Task objective | Every record that follows should be copied exactly. No picture belongs in the copy.

Exercise inputs |
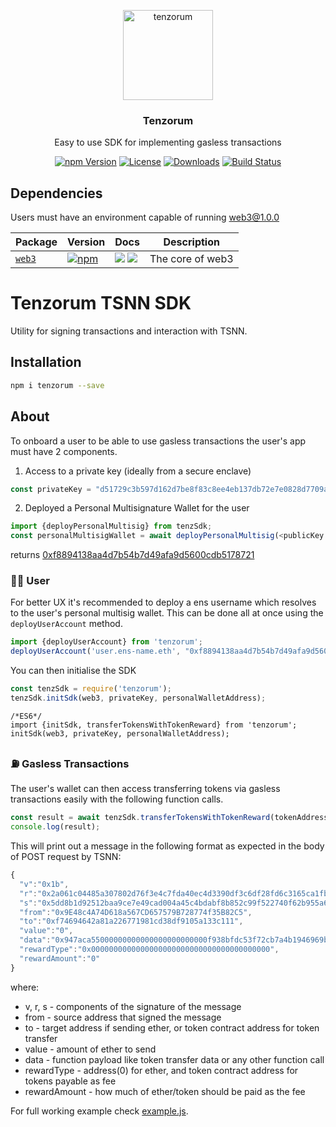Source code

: <p align="center">
  <a href="https://tenzorum.org/">
    <img alt="tenzorum" src="https://tenzorum.org/wp-content/uploads/2018/09/logo_tenz-e1537146360637.png" width="144">
  </a>
</p>

<h3 align="center">
  Tenzorum
</h3>

<p align="center">
  Easy to use SDK for implementing gasless transactions
</p>

<center>

[![npm Version](https://img.shields.io/npm/v/tenzorum.svg)](https://www.npmjs.com/package/tenzorum)
[![License](https://img.shields.io/npm/l/tenzorum.svg)](https://www.npmjs.com/package/tenzorum)
[![Downloads](https://img.shields.io/github/downloads/Tenzorum/tenzorum/total.svg)](https://www.npmjs.com/package/tenzorum)
[![Build Status](https://travis-ci.org/airbnb/enzyme.svg)](https://travis-ci.org/airbnb/enzyme)

</center>

## Dependencies

Users must have an environment capable of running web3@1.0.0

| Package                                                | Version                                                                                                                             | Docs                                                                                                                                                                                                                                                                          | Description                                                                        |
| ------------------------------------------------------ | ----------------------------------------------------------------------------------------------------------------------------------- | ----------------------------------------------------------------------------------------------------------------------------------------------------------------------------------------------------------------------------------------------------------------------------- | ---------------------------------------------------------------------------------- |
| [`web3`](/packages/web3)               | [![npm](https://img.shields.io/npm/v/web3.svg?style=flat-square)](https://www.npmjs.com/package/web3)               | [![](https://img.shields.io/badge/API%20Docs-site-green.svg?style=flat-square)](https://web3js.readthedocs.io/en/1.0/getting-started.html) [![](https://img.shields.io/badge/API%20Docs-markdown-lightgrey.svg?style=flat-square)](/packages/web3/docs)          | The core of web3                                                          |


# Tenzorum TSNN SDK
Utility for signing transactions and interaction with TSNN.

## Installation
```bash
npm i tenzorum --save
```

## About
To onboard a user to be able to use gasless transactions the user's app must have 2 components.

1. Access to a private key (ideally from a secure enclave)
```js
const privateKey = "d51729c3b597d162d7be8f83c8ee4eb137db72e7e0828d7709a1a5b274afe017";
```
2. Deployed a Personal Multisignature Wallet for the user
```js
import {deployPersonalMultisig} from tenzSdk;
const personalMultisigWallet = await deployPersonalMultisig(<publicKey from privateKey>)
```
returns <ContractAddress>[0xf8894138aa4d7b54b7d49afa9d5600cdb5178721](https://ropsten.etherscan.io/address/0xf8894138aa4d7b54b7d49afa9d5600cdb5178721#readContract)

### 👩‍🚀 User
For better UX it's recommended to deploy a ens username which resolves to the user's personal multisig wallet.
This can be done all at once using the ```deployUserAccount``` method.
```js
import {deployUserAccount} from 'tenzorum';
deployUserAccount('user.ens-name.eth', "0xf8894138aa4d7b54b7d49afa9d5600cdb5178721");
```

You can then initialise the SDK
```js
const tenzSdk = require('tenzorum');
tenzSdk.initSdk(web3, privateKey, personalWalletAddress);
```
```ES6
/*ES6*/
import {initSdk, transferTokensWithTokenReward} from 'tenzorum';
initSdk(web3, privateKey, personalWalletAddress);
```

### ⛽️ Gasless Transactions
The user's wallet can then access transferring tokens via gasless transactions easily
with the following function calls.

```js
const result = await tenzSdk.transferTokensWithTokenReward(tokenAddress, tenTokens, toAddress, oneToken);
console.log(result);
```


This will print out a message in the following format as expected in the body of POST 
request by TSNN:

```js
{
  "v":"0x1b",
  "r":"0x2a061c04485a307802d76f3e4c7fda40ec4d3390df3c6df28fd6c3165ca1fb59",
  "s":"0x5dd8b1d92512baa9ce7e49cad004a45c4bdabf8b852c99f522740f62b955a6c6",
  "from":"0x9E48c4A74D618a567CD657579B728774f35B82C5",
  "to":"0xf74694642a81a226771981cd38df9105a133c111",
  "value":"0",
  "data":"0x947aca55000000000000000000000000f938bfdc53f72cb7a4b1946969ba0cce05c902c6",
  "rewardType":"0x0000000000000000000000000000000000000000",
  "rewardAmount":"0"
}
```

where:

* v, r, s - components of the signature of the message
* from - source address that signed the message
* to - target address if sending ether, or token contract address for token transfer
* value - amount of ether to send
* data - function payload like token transfer data or any other function call
* rewardType - address(0) for ether, and token contract address for tokens payable as fee
* rewardAmount - how much of ether/token should be paid as the fee


For full working example check [example.js](https://github.com/Tenzorum/tenzorum-pkg/blob/master/example.js).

Answer to the exercise |
Source code

: <p align="center">
  <a href="https://tenzorum.org/">
    <img alt="tenzorum" src="https://tenzorum.org/wp-content/uploads/2018/09/logo_tenz-e1537146360637.png" width="144">
  </a>
</p>

<h3 align="center">
  Tenzorum
</h3>

<p align="center">
  Easy to use SDK for implementing gasless transactions
</p>

<center>

[![npm Version](https://img.shields.io/npm/v/tenzorum.svg)](https://www.npmjs.com/package/tenzorum)
[![License](https://img.shields.io/npm/l/tenzorum.svg)](https://www.npmjs.com/package/tenzorum)
[![Downloads](https://img.shields.io/github/downloads/Tenzorum/tenzorum/total.svg)](https://www.npmjs.com/package/tenzorum)
[![Build Status](https://travis-ci.org/airbnb/enzyme.svg)](https://travis-ci.org/airbnb/enzyme)

</center>

## Dependencies

Users must have an environment capable of running web3@1.0.0

| Package                                                | Version                                                                                                                             | Docs                                                                                                                                                                                                                                                                          | Description                                                                        |
| ------------------------------------------------------ | ----------------------------------------------------------------------------------------------------------------------------------- | ----------------------------------------------------------------------------------------------------------------------------------------------------------------------------------------------------------------------------------------------------------------------------- | ---------------------------------------------------------------------------------- |
| [`web3`](/packages/web3)               | [![npm](https://img.shields.io/npm/v/web3.svg?style=flat-square)](https://www.npmjs.com/package/web3)               | [![](https://img.shields.io/badge/API%20Docs-site-green.svg?style=flat-square)](https://web3js.readthedocs.io/en/1.0/getting-started.html) [![](https://img.shields.io/badge/API%20Docs-markdown-lightgrey.svg?style=flat-square)](/packages/web3/docs)          | The core of web3                                                          |


# Tenzorum TSNN SDK
Utility for signing transactions and interaction with TSNN.

## Installation
```bash
npm i tenzorum --save
```

## About
To onboard a user to be able to use gasless transactions the user's app must have 2 components.

1. Access to a private key (ideally from a secure enclave)
```js
const privateKey = "d51729c3b597d162d7be8f83c8ee4eb137db72e7e0828d7709a1a5b274afe017";
```
2. Deployed a Personal Multisignature Wallet for the user
```js
import {deployPersonalMultisig} from tenzSdk;
const personalMultisigWallet = await deployPersonalMultisig(<publicKey from privateKey>)
```
returns <ContractAddress>[0xf8894138aa4d7b54b7d49afa9d5600cdb5178721](https://ropsten.etherscan.io/address/0xf8894138aa4d7b54b7d49afa9d5600cdb5178721#readContract)

### 👩‍🚀 User
For better UX it's recommended to deploy a ens username which resolves to the user's personal multisig wallet.
This can be done all at once using the ```deployUserAccount``` method.
```js
import {deployUserAccount} from 'tenzorum';
deployUserAccount('user.ens-name.eth', "0xf8894138aa4d7b54b7d49afa9d5600cdb5178721");
```

You can then initialise the SDK
```js
const tenzSdk = require('tenzorum');
tenzSdk.initSdk(web3, privateKey, personalWalletAddress);
```
```ES6
/*ES6*/
import {initSdk, transferTokensWithTokenReward} from 'tenzorum';
initSdk(web3, privateKey, personalWalletAddress);
```

### ⛽️ Gasless Transactions
The user's wallet can then access transferring tokens via gasless transactions easily
with the following function calls.

```js
const result = await tenzSdk.transferTokensWithTokenReward(tokenAddress, tenTokens, toAddress, oneToken);
console.log(result);
```


This will print out a message in the following format as expected in the body of POST 
request by TSNN:

```js
{
  "v":"0x1b",
  "r":"0x2a061c04485a307802d76f3e4c7fda40ec4d3390df3c6df28fd6c3165ca1fb59",
  "s":"0x5dd8b1d92512baa9ce7e49cad004a45c4bdabf8b852c99f522740f62b955a6c6",
  "from":"0x9E48c4A74D618a567CD657579B728774f35B82C5",
  "to":"0xf74694642a81a226771981cd38df9105a133c111",
  "value":"0",
  "data":"0x947aca55000000000000000000000000f938bfdc53f72cb7a4b1946969ba0cce05c902c6",
  "rewardType":"0x0000000000000000000000000000000000000000",
  "rewardAmount":"0"
}
```

where:

* v, r, s - components of the signature of the message
* from - source address that signed the message
* to - target address if sending ether, or token contract address for token transfer
* value - amount of ether to send
* data - function payload like token transfer data or any other function call
* rewardType - address(0) for ether, and token contract address for tokens payable as fee
* rewardAmount - how much of ether/token should be paid as the fee


For full working example check [example.js](https://github.com/Tenzorum/tenzorum-pkg/blob/master/example.js).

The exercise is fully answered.